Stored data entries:
□ □ □ □ □ □ □

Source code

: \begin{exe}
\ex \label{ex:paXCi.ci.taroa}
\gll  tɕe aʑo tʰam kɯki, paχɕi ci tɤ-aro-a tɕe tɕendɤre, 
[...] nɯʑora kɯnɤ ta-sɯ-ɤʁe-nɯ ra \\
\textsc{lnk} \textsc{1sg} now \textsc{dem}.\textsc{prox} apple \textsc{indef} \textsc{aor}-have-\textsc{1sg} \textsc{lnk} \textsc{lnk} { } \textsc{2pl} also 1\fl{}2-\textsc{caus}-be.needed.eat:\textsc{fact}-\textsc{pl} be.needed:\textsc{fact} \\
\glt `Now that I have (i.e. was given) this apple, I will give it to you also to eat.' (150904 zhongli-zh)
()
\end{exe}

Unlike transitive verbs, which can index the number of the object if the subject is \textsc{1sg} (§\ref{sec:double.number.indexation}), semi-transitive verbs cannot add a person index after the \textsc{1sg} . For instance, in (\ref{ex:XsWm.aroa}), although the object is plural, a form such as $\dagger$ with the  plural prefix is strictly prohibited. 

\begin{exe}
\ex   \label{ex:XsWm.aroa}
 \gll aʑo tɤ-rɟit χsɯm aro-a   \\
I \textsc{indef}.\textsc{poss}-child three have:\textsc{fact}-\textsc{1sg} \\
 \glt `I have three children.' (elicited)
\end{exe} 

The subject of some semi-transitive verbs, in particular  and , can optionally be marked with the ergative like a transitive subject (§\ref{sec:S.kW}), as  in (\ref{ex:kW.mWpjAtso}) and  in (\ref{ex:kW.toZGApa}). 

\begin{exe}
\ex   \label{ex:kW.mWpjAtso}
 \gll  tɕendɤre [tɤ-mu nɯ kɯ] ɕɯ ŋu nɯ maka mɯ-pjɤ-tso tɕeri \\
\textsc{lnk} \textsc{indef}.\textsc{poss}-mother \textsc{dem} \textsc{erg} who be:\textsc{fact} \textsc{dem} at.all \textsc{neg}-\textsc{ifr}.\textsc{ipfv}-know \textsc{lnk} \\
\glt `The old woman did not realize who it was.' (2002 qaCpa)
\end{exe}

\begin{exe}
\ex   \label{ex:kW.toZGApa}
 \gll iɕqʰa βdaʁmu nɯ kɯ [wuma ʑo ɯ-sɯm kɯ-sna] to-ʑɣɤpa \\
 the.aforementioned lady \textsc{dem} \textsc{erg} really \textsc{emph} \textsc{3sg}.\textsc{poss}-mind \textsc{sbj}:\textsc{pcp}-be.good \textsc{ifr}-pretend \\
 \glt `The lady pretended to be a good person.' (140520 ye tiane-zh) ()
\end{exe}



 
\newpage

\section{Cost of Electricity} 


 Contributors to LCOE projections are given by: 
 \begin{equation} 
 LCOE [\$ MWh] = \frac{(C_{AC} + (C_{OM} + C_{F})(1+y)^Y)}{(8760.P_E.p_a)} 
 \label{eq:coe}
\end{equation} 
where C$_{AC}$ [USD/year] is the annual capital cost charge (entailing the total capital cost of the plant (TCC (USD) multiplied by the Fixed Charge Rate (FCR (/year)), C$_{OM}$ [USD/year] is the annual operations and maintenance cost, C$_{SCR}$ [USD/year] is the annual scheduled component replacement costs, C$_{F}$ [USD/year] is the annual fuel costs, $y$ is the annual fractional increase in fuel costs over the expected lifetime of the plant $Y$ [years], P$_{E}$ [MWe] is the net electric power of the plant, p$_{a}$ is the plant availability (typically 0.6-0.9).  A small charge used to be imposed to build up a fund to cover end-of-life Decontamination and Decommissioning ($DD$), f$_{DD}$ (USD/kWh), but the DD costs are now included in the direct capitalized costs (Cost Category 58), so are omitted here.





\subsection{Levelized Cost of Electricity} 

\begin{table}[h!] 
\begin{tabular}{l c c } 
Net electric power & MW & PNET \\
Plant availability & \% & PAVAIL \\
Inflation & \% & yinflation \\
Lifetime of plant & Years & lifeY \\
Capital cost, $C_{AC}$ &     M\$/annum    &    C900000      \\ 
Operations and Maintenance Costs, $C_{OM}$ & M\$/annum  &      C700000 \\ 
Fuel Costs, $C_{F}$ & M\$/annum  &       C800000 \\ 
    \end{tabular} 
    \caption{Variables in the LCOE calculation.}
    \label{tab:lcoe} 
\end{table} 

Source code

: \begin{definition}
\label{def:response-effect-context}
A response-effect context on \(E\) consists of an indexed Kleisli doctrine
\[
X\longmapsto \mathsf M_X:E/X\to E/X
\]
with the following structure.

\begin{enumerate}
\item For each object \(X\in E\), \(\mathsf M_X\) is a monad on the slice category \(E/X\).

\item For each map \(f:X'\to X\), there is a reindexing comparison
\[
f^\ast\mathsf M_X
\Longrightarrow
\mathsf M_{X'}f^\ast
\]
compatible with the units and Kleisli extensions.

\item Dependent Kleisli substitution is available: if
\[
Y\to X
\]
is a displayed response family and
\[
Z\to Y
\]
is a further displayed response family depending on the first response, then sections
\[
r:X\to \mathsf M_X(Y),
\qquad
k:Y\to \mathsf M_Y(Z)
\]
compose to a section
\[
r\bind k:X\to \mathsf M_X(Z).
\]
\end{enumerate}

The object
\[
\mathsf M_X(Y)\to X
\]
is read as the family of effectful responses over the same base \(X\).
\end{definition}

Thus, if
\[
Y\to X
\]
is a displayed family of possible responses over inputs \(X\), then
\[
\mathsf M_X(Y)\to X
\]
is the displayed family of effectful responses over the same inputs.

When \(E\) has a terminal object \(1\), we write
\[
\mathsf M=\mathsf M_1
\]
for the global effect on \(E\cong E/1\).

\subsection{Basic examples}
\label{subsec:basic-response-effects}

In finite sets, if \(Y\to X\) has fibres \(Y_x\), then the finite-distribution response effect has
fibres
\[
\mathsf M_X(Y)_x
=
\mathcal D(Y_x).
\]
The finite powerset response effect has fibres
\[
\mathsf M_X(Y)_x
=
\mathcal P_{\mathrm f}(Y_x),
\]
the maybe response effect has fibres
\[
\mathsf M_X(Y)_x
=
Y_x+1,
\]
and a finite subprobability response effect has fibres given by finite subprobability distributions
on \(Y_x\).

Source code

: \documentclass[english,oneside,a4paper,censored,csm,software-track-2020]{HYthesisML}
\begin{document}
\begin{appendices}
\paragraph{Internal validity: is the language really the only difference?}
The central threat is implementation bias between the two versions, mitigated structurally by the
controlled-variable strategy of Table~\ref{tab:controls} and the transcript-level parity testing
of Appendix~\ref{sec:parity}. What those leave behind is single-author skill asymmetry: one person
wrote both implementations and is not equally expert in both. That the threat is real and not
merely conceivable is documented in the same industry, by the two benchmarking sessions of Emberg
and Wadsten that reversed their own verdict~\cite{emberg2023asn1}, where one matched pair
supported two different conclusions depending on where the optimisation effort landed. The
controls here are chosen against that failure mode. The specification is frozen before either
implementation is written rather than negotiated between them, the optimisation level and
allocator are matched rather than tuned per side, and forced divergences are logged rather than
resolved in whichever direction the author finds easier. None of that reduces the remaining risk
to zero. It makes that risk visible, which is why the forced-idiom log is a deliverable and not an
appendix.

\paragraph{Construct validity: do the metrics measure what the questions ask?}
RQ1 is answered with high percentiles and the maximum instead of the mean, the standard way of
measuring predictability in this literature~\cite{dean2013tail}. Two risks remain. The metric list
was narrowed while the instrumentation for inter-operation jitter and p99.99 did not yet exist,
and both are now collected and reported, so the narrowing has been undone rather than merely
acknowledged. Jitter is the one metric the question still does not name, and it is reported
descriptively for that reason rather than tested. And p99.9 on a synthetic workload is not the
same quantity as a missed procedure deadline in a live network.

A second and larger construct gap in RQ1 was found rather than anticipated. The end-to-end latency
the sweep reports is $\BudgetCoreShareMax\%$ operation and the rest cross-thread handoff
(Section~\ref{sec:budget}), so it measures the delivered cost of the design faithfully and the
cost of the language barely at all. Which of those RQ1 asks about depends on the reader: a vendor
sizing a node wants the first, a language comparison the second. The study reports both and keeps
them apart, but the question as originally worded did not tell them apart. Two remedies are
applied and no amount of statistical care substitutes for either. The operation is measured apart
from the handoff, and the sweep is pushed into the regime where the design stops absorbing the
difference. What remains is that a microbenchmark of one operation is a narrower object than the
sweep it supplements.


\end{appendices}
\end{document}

□ □ □ □ □ □ □

#### [Problem description]
Where a line in the records above contains the string "XsWm", copy that line.

#### [Response area]
Unlike transitive verbs, which can index the number of the object if the subject is \textsc{1sg} (§\ref{sec:double.number.indexation}), semi-transitive verbs cannot add a person index after the \textsc{1sg} . For instance, in (\ref{ex:XsWm.aroa}), although the object is plural, a form such as $\dagger$ with the  plural prefix is strictly prohibited. 
\ex   \label{ex:XsWm.aroa}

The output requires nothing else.